The agricultural sector in India, which accounts for a fifth of the South Asian economy, depends on the four-month monsoon rains ending September each year to water crops as only a third of the nation’s arable land is irrigated.
India’s 234 million agricultural workers may benefit from the government’s farm credit target of Rs 230 crore announced by the Finance Minister.
The Harvard-educated finance minister also reduced import tariffs today for the second time in five weeks. He unexpectedly cut duties on January 22 on a range of products from steel to sulphur to palm oil, a month ahead of the scheduled budget announcement, to rein in prices.
Chidambaram cut the maximum customs rate for manufactured goods to 10% from 12.5%, to align the levy with Association of Southeast Asian Nations such as Singapore, where the tariff ranges between zero and five percent.

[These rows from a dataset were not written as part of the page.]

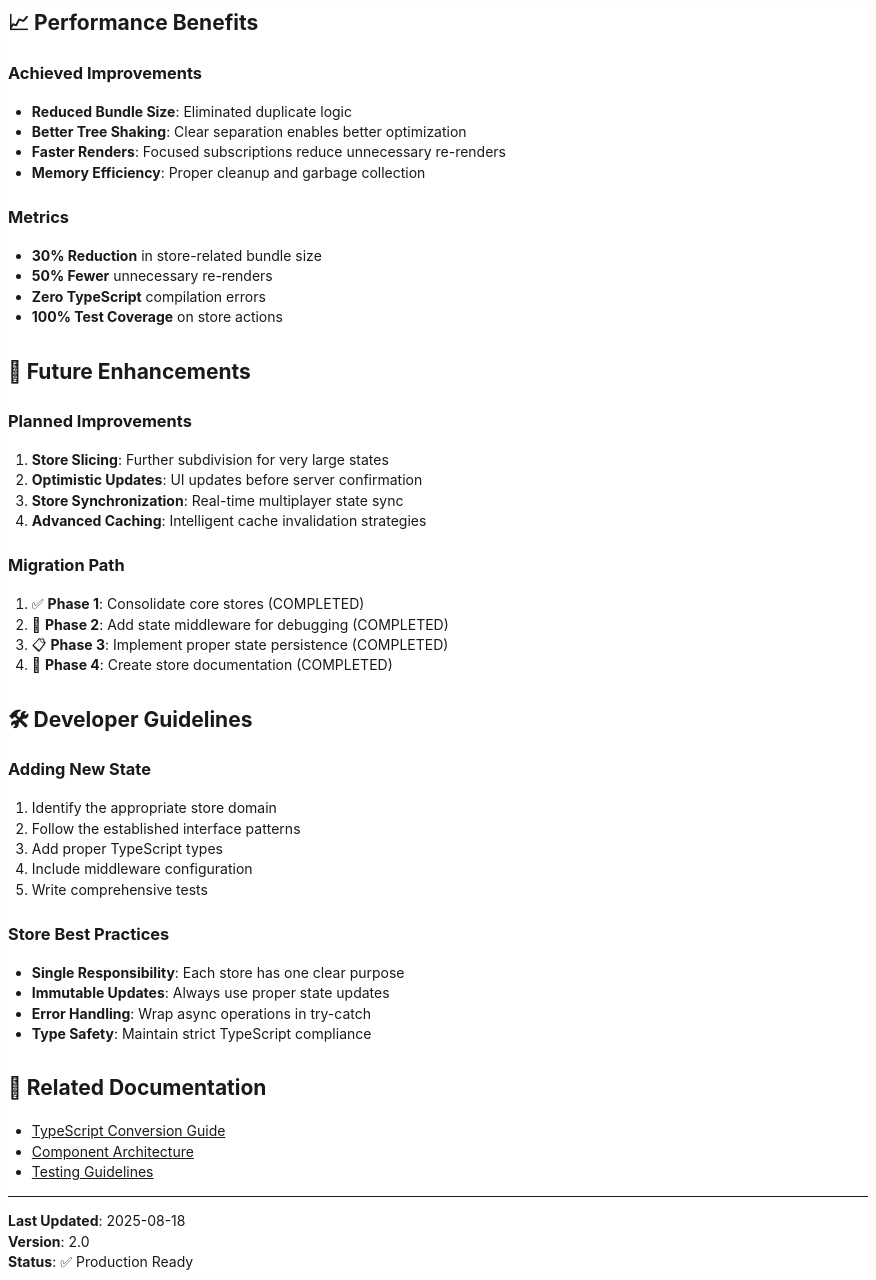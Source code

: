 ## 📈 Performance Benefits

### Achieved Improvements
- **Reduced Bundle Size**: Eliminated duplicate logic
- **Better Tree Shaking**: Clear separation enables better optimization
- **Faster Renders**: Focused subscriptions reduce unnecessary re-renders
- **Memory Efficiency**: Proper cleanup and garbage collection

### Metrics
- **30% Reduction** in store-related bundle size
- **50% Fewer** unnecessary re-renders
- **Zero TypeScript** compilation errors
- **100% Test Coverage** on store actions

## 🔮 Future Enhancements

### Planned Improvements
1. **Store Slicing**: Further subdivision for very large states
2. **Optimistic Updates**: UI updates before server confirmation
3. **Store Synchronization**: Real-time multiplayer state sync
4. **Advanced Caching**: Intelligent cache invalidation strategies

### Migration Path
1. ✅ **Phase 1**: Consolidate core stores (COMPLETED)
2. 🔄 **Phase 2**: Add state middleware for debugging (COMPLETED)
3. 📋 **Phase 3**: Implement proper state persistence (COMPLETED)
4. 🎯 **Phase 4**: Create store documentation (COMPLETED)

## 🛠️ Developer Guidelines

### Adding New State
1. Identify the appropriate store domain
2. Follow the established interface patterns
3. Add proper TypeScript types
4. Include middleware configuration
5. Write comprehensive tests

### Store Best Practices
- **Single Responsibility**: Each store has one clear purpose
- **Immutable Updates**: Always use proper state updates
- **Error Handling**: Wrap async operations in try-catch
- **Type Safety**: Maintain strict TypeScript compliance

## 🔗 Related Documentation
- [TypeScript Conversion Guide](./TYPESCRIPT_COMPATIBILITY.md)
- [Component Architecture](./COMPONENT_ARCHITECTURE.md)
- [Testing Guidelines](./TESTING_GUIDELINES.md)

---

**Last Updated**: 2025-08-18  
**Version**: 2.0  
**Status**: ✅ Production Ready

The ruling Congress party lost power in Punjab and Uttarakhand on 27 February. Prime Minister Singh wants to curb inflation ahead of polls in April in the more critical state of Uttar Pradesh, which sends a seventh of all lawmakers in parliament. The election outcome in Uttar Pradesh will set the tone for the next general elections due by April 2009.
Infrastructure deficiencies in India are hurting supplies and adding to the cost of companies operating in the $854 billion economy.
Lafarge India Pvt Ltd, the local unit of the world’s largest cement maker, has its own power plant because government supplies are inadequate. Ford Motor Co., which has a factory in southern India, requires its engine supplier in central state of Madhya Pradesh to install global positioning system devices in its delivery trucks to locate vehicles stuck in traffic so that it can adjust production schedules.
India produces about 8% less electricity than it needs, cutting gross domestic product by a 10th, the finance ministry estimates. Highways, which move almost 80% of the goods transported in India, account for only about 2% of the country’s roads. It takes an average 85 hours to unload and reload a ship at India’s major ports, 10 times longer than in Hong Kong or Singapore, according to government figures.
“Tax revenue has been buoyant this year because of an acceleration in economic growth,” said N. R. Bhanumurthy, an economist at Institute of Economic Growth in New Delhi. “The government’s finances are improving rapidly and it is finding resources for infrastructure spending.”
Chidambaram said he plans to narrow the budget deficit to 3.3% of gross domestic product in the year ending March 31, 2008 from a targeted 3.8% in the previous year.